We have moved to a new Sailfish OS Forum. Please start new discussions there.
3

Does SailfishOS suspend a running app after some time? [answered]

asked 2019-05-02 19:02:10 +0200

neo75 gravatar image

updated 2019-05-11 11:54:30 +0200

Hello, I have question regarding the use of Sailfish native app called Quakefish. I use this app for some informative long acceleration measurements, like tens of minutes or an hour. ¨ Does the Sailfish suspend the app after some time? Or Sailfish will let the app run for infinite amount of time, even under screensaver? I am asking because the behaviour of the app is like that after some time it is stopped, but when I unlock the screensaver, it continues the measurement. Is there any setting in the system? Thank you very much.

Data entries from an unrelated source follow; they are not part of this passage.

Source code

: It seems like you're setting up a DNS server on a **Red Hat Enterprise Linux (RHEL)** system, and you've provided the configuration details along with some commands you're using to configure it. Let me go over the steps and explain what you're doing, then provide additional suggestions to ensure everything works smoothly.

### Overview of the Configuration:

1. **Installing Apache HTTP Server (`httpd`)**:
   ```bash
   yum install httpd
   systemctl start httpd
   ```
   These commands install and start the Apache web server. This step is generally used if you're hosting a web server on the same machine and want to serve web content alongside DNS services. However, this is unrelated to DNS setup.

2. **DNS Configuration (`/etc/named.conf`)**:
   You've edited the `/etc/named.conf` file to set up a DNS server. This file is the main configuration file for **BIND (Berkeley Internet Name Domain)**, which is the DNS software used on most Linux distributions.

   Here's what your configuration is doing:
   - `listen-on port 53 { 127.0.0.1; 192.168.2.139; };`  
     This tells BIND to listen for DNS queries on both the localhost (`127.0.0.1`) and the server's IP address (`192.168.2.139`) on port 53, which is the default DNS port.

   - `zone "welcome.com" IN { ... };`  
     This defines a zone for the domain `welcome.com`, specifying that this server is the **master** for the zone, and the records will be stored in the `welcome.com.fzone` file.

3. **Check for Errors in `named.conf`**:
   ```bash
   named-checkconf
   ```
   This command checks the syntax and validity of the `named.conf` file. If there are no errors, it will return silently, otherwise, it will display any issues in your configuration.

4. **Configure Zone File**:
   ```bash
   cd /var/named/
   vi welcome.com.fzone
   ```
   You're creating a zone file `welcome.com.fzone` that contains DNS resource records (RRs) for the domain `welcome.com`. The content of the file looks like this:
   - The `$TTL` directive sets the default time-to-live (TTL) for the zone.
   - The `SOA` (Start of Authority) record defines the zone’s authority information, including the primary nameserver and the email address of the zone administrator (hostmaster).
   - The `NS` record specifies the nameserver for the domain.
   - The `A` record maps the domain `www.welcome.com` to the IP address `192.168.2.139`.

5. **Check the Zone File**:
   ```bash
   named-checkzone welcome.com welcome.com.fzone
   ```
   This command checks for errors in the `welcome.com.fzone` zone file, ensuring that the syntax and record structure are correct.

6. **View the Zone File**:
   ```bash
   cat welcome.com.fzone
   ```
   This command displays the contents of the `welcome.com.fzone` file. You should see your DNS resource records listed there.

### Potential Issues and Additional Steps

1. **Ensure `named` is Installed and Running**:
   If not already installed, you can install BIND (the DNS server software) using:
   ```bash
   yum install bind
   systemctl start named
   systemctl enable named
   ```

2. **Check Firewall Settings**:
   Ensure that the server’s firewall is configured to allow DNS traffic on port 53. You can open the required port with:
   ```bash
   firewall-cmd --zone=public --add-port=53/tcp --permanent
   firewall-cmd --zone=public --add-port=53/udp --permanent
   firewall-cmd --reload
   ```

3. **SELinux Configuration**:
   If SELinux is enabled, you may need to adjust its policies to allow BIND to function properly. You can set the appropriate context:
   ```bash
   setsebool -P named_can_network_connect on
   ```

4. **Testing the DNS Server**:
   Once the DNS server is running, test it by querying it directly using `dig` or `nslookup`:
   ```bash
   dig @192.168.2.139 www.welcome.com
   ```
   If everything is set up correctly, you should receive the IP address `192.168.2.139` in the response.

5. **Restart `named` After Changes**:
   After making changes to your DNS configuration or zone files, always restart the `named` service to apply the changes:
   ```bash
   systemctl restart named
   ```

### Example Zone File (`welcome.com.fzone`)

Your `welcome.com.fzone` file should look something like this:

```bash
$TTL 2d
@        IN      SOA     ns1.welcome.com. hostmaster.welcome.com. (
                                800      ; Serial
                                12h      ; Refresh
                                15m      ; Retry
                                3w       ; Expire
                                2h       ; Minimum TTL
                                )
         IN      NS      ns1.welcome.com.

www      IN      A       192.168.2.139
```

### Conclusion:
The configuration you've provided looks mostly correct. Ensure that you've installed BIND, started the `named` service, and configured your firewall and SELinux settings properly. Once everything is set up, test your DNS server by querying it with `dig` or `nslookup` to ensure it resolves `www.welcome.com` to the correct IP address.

UPDATE 11.5.2019Thank you all for sharing deep knowledge and comments! Let me be more specific. I have tried to use native Quakefish app from Jolla store, but also the version of Quakefish from Openrepos. https://openrepos.net/content/boggins/quakefish Both worked the same. The app works quite simple: just reads from acceleration sensor the X,Y, Z components and writes them to simple CSV ascii file. Each line of file has just 3 numbers. The sampling rate I use is 50 Hz, so it generates 50 lines of numbers each second. After the measurement I load the CSV file into e.g. GNU Octave and do the signal processing, like FFT analysis and more. It is a bit of fun. For short measurements, like minutes, it works perfectly.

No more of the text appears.